• Exercise brief
The entries below are to be repeated verbatim, in full.

• Data provided

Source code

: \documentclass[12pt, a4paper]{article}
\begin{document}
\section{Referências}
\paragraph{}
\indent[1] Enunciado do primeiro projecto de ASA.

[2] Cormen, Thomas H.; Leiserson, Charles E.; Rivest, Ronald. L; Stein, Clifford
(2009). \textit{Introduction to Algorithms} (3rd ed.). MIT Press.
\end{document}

• Written response
Source code

: \documentclass[12pt, a4paper]{article}
\begin{document}
\section{Referências}
\paragraph{}
\indent[1] Enunciado do primeiro projecto de ASA.

[2] Cormen, Thomas H.; Leiserson, Charles E.; Rivest, Ronald. L; Stein, Clifford
(2009). \textit{Introduction to Algorithms} (3rd ed.). MIT Press.
\end{document}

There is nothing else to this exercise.